Professor Schulze und die Weiber (Forts.)

Was Agathe nicht wusste, war, dass Julius eine Kartei angelegt hatte. Eine Kartei zu allen seinen Beziehungen, aber auch zu Frauen, die ihn in seiner Detektei aufgesucht und ihm aus ihrem Leben berichtet hatten. Für die meisten war eine Art Therapeut gewesen. Natürlich hatte er alle Namen und Fakten leicht verändert, und über all diese Frauen wird in der dritten Person berichtet. Zum Beispiel über Linda Zobel:
Als Linda Zobel, jäh aus dem Schlaf auffahrend, sich im Bett aufrichtete, hatte sie nicht die leiseste Ahnung, wie viel Uhr es war und wie lange sie schon geschlafen haben mochte. Das Zimmer war von milchigem Mondlicht erfüllt. Die aufrecht sitzende junge Frau, der eine Flut dunkelbraunen Gelocks auf die schmalen Schultern herabfiel, merkte jetzt, dass ihr Herz wie rasend hämmerte. Was war geschehen? Linda fröstelte. Vor dem Fenster stand der Herbst. Der nackte Ast eines schon ganz kahlen Kastanienbaums hob sich vom Mondlicht ab. Wieder drang die Frage auf Linda ein: Was war geschehen? Was hatte sie geweckt?
Langsam begannen nun endlich ihre Gedanken zu arbeiten. Habe ich geträumt? Fragte sie sich misstrauisch. Aber nein! Kein Traum! Ein leises Geräusch war es gewesen, ein Geräusch wie schleichende Schritte und geflüsterte Worte. Langsam gewöhnten sich ihre Augen an das bleiche Dämmerlicht. Sie konnte alle Einzelheiten im Zimmer unterscheiden. Dort an der Wand hing das Bild des Vaters im feierlichen, schwarzen Rahmen. Solange Linda denken konnte, hing dieses Bild da. Sie meinte, die strengen, dunklen Augen des ernsten und verschlossenen Mannes auf sich ruhen zu fühlen wie die eines lebenden Menschen...
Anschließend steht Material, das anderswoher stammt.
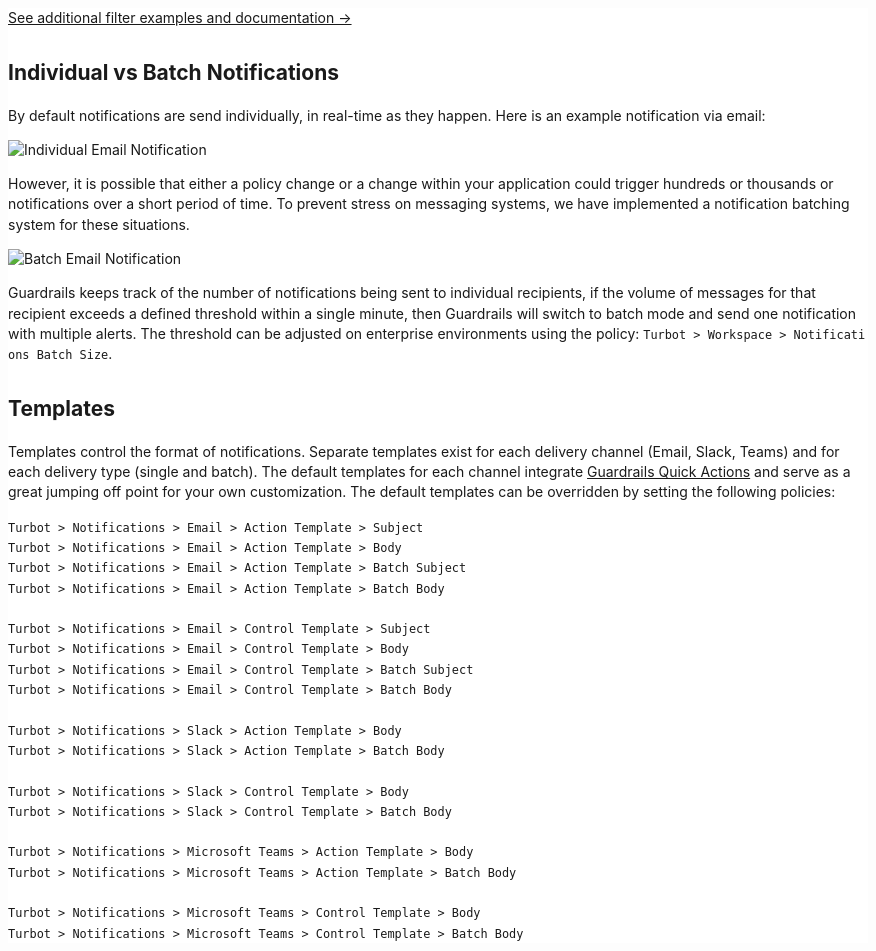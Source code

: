 [See additional filter examples and documentation →](guides/notifications/filter-rules)

## Individual vs Batch Notifications

By default notifications are send individually, in real-time as they happen.  Here is an example notification via email:

![Individual Email Notification](/images/docs/guardrails/email_notification_example.png)

However, it is possible that either a policy change or a change within your application could trigger hundreds or thousands or notifications over a short period of time.  To prevent stress on messaging systems, we have implemented a notification batching system for these situations.  

![Batch Email Notification](/images/docs/guardrails/batch_email_example.png)

Guardrails keeps track of the number of notifications being sent to individual recipients, if the volume of messages for that recipient exceeds a defined threshold within a single minute, then Guardrails will switch to batch mode and send one notification with multiple alerts.  The threshold can be adjusted on enterprise environments using the policy: `Turbot > Workspace > Notifications Batch Size`.  

## Templates

Templates control the format of notifications. Separate templates exist for each delivery channel (Email, Slack, Teams) and for each delivery type (single and batch).  The default templates for each channel integrate [Guardrails Quick Actions](guides/quick-actions) and serve as a great jumping off point for your own customization. The default templates can be overridden by setting the following policies:

```
Turbot > Notifications > Email > Action Template > Subject
Turbot > Notifications > Email > Action Template > Body
Turbot > Notifications > Email > Action Template > Batch Subject
Turbot > Notifications > Email > Action Template > Batch Body

Turbot > Notifications > Email > Control Template > Subject
Turbot > Notifications > Email > Control Template > Body
Turbot > Notifications > Email > Control Template > Batch Subject
Turbot > Notifications > Email > Control Template > Batch Body

Turbot > Notifications > Slack > Action Template > Body
Turbot > Notifications > Slack > Action Template > Batch Body

Turbot > Notifications > Slack > Control Template > Body
Turbot > Notifications > Slack > Control Template > Batch Body

Turbot > Notifications > Microsoft Teams > Action Template > Body
Turbot > Notifications > Microsoft Teams > Action Template > Batch Body

Turbot > Notifications > Microsoft Teams > Control Template > Body
Turbot > Notifications > Microsoft Teams > Control Template > Batch Body
```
Ja, ja, erinnerte sich Julius. Das war die Geschichte mit dem starken Vater, der mit seiner Tochter ein vielleicht zu inniges Verhältnis pflegte. Mit der ständigen Angst vor ihm, von der ich sie erst einmal befreien musste. Dann aber... Die erste Nacht verbrachten sie in einen Hotel. Nein, nicht in Bayreuth. Dort hätte man sie erkennen können. Sie fuhren nach München ins Hotel Vier Jahreszeiten. Julius fuhr auch sonst immer wieder mal nach München, um dem Bayreuther Provinzmief für ein paar Tage zu entkommen.